ReadSlice returns bufio.ErrBufferFull if the delimiter does not appear in the entire buffer. The buffer-full error is recoverable: the data is still buffered, you just can't get a single slice that ends at the delimiter. ReadString and ReadBytes handle this internally by allocating a growable buffer; ReadSlice makes you own the choice.

When to use ReadSlice:

  • You'll consume the bytes immediately and not keep them.
  • You want zero allocations per record (parsers, log shippers, hot loops).
  • Your records fit in the buffer (configure NewReaderSize accordingly).

When to use ReadBytes/ReadString instead:

  • You'll keep the bytes past the next read.
  • Records can be arbitrarily large.
  • You don't have a budget tight enough for the allocation to matter.

2. Peek for protocol detection

Peek(n) is the right tool for "what kind of stream is this?" checks:

func detect(br *bufio.Reader) string {
    head, err := br.Peek(4)
    if err != nil { return "unknown" }
    switch {
    case head[0] == 0x1f && head[1] == 0x8b:
        return "gzip"
    case head[0] == 'P' && head[1] == 'K' && head[2] == 0x03 && head[3] == 0x04:
        return "zip"
    case bytes.HasPrefix(head, []byte("HTTP")):
        return "http"
    }
    return "unknown"
}

The bytes are still there for the next read. The downstream code (the gzip reader, the HTTP parser) sees the same prefix that Peek returned. This is how net/http, crypto/tls, and many other parsers do connection sniffing without rewinding.

If Peek(n) cannot return n bytes (EOF reached, source error), it returns whatever it has plus a non-nil error. bufio.ErrBufferFull if n exceeds the buffer; allocate a larger buffer with NewReaderSize when the protocol prologue is large.

3. Buffered and Discard for framing

Buffered() tells you how many bytes are sitting in the internal buffer right now. Combined with Discard, you can build framing parsers that don't allocate:

// Read a length-prefixed frame.
header, err := br.Peek(4)
if err != nil { return err }
n := int(binary.BigEndian.Uint32(header))

if br.Buffered() >= 4+n {
    // The whole frame is already buffered.
    br.Discard(4)
    body, _ := br.Peek(n)
    handle(body)
    br.Discard(n)
    return nil
}
// Frame straddles the buffer; fall back to a copy.
buf := make([]byte, 4+n)
if _, err := io.ReadFull(br, buf); err != nil {
    return err
}
handle(buf[4:])
return nil

The fast path (whole frame buffered) is zero-allocation.
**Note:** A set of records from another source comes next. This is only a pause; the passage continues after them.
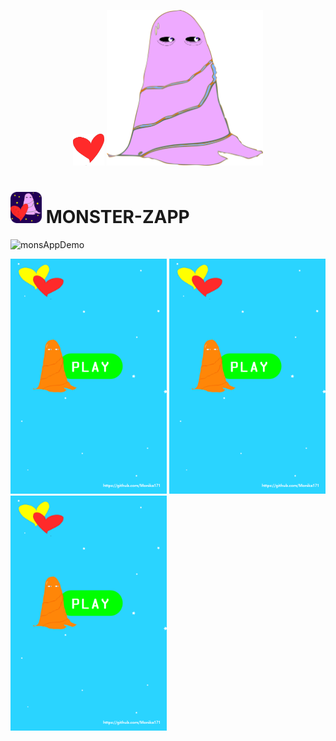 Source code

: <p align="center">
<img src="https://github.com/Monika171/Monster_Zapp/blob/master/Assets/Sprites/heart3.png" width="50">
<img src="https://github.com/Monika171/Monster_Zapp/blob/master/Assets/Sprites/mons.png" width="250">
</p>

# <img src="https://github.com/Monika171/Monster_Zapp/blob/master/Assets/Sprites/mons-icon.png" width="50"> MONSTER-ZAPP

![monsAppDemo](https://raw.githubusercontent.com/hashrocket/hr-til/master/app/assets/images/banner.png)

<img src="https://github.com/Monika171/Monster_Zapp/blob/master/Assets/Sprites/mons-main.png" width=250>
<img src="https://github.com/Monika171/Monster_Zapp/blob/master/Assets/Sprites/mons-main.png" width="250">
<img src="https://github.com/Monika171/Monster_Zapp/blob/master/Assets/Sprites/mons-main.png" width="250">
The slow path (frame larger than buffer or not yet fully read) takes one allocation. This shape — peek, branch on Buffered, allocate only if needed — is the bread and butter of high-throughput protocol parsing in Go.

4. AvailableBuffer (Go 1.18+)

(*bufio.Writer).AvailableBuffer() returns a slice with cap equal to the writer's free space and len == 0. You append to it, then pass it to Write:

bw := bufio.NewWriterSize(f, 64*1024)

buf := bw.AvailableBuffer() // borrowed slice, len 0, cap = Available()
buf = strconv.AppendInt(buf, n, 10)
buf = append(buf, '\n')
bw.Write(buf) // copies into the buffer (no syscall yet)
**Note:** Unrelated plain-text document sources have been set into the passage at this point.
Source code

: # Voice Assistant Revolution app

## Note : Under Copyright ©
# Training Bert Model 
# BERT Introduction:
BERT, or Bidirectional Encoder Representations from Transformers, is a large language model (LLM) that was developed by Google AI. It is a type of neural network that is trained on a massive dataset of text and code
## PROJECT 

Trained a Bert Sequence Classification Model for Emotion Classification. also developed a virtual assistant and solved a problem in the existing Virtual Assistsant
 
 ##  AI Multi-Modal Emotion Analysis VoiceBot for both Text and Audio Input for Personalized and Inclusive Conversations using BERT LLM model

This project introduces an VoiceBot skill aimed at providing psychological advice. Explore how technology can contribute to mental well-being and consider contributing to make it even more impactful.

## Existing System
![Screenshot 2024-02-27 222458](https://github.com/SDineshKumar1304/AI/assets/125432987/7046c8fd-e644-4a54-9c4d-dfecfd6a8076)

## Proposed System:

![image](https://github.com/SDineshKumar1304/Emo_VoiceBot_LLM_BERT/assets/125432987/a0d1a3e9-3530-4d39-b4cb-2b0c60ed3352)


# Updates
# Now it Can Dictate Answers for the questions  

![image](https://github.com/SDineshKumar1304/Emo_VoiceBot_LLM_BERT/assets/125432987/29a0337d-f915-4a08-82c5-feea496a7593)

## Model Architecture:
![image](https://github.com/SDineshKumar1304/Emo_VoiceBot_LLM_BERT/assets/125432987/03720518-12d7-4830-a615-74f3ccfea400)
The point: strconv.AppendInt and append write directly into the writer's buffer area without allocating. The Write call at the end just bumps the buffer's length — no actual copy when the source is already the same memory.
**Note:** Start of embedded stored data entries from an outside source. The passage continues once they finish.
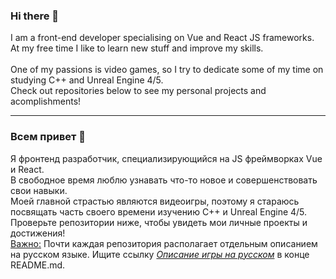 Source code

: ### Hi there 👋

I am a front-end developer specialising on Vue and React JS frameworks.<br>
At my free time I like to learn new stuff and improve my skills.<br><br>
One of my passions is video games, so I try to dedicate some of my time on studying C++ and Unreal Engine 4/5.<br>
Check out repositories below to see my personal projects and acomplishments!<br>

---

### Всем привет 👋
Я фронтенд разработчик, специализирующийся на JS фреймворках Vue и React.<br>
В свободное время люблю узнавать что-то новое и совершенствовать свои навыки.<br>
Моей главной страстью являются видеоигры, поэтому я стараюсь посвящать часть своего времени изучению C++ и Unreal Engine 4/5.<br>
Проверьте репозитории ниже, чтобы увидеть мои личные проекты и достижения!<br>
<ins>Важно:</ins> Почти каждая репозитория располагает отдельным описанием на русском языке. Ищите ссылку _[Описание игры на русском]()_ в конце README.md.


<!--
**Romandre/Romandre** is a ✨ _special_ ✨ repository because its `README.md` (this file) appears on your GitHub profile.

Here are some ideas to get you started:

- 🔭 I’m currently working on ...
- 🌱 I’m currently learning ...
- 👯 I’m looking to collaborate on ...
- 🤔 I’m looking for help with ...
- 💬 Ask me about ...
- 📫 How to reach me: ...
- 😄 Pronouns: ...
- ⚡ Fun fact: ...
-->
Compare with the naive version:

s := strconv.Itoa(n) + "\n"  // allocates a string
bw.WriteString(s)            // copies the string into the buffer

For million-line numeric output, AvailableBuffer is roughly 2x faster and produces zero garbage. Stdlib's fmt package uses similar tricks internally.

Caveats: the slice is invalidated by any other operation on the writer. Build, write, drop reference. Don't keep the slice across calls.

5. Custom SplitFunc — the framework

type SplitFunc func(data []byte, atEOF bool) (advance int, token []byte, err error)

The scanner calls your function with whatever bytes it has buffered. You return:

  • advance — how many bytes to drop from the front (consumed).
  • token — the next logical record to yield, or nil if you need more data.
  • err — terminate scanning (or bufio.ErrFinalToken to yield this one and then stop cleanly).

Three forms of return:

Return Meaning
(0, nil, nil) Need more data; scanner reads more from the source
(advance, nil, nil) Consume advance bytes but produce no token (skip whitespace, headers, etc.)
(advance, token, nil) Consume advance bytes, yield token
(advance, token, err) Yield token (if non-nil) then stop with err

atEOF is true when the source has signalled EOF. Your last chance to drain trailing data without a delimiter — if atEOF && len(data) > 0, return what's left as a token, or return an error if a partial record is unrecoverable.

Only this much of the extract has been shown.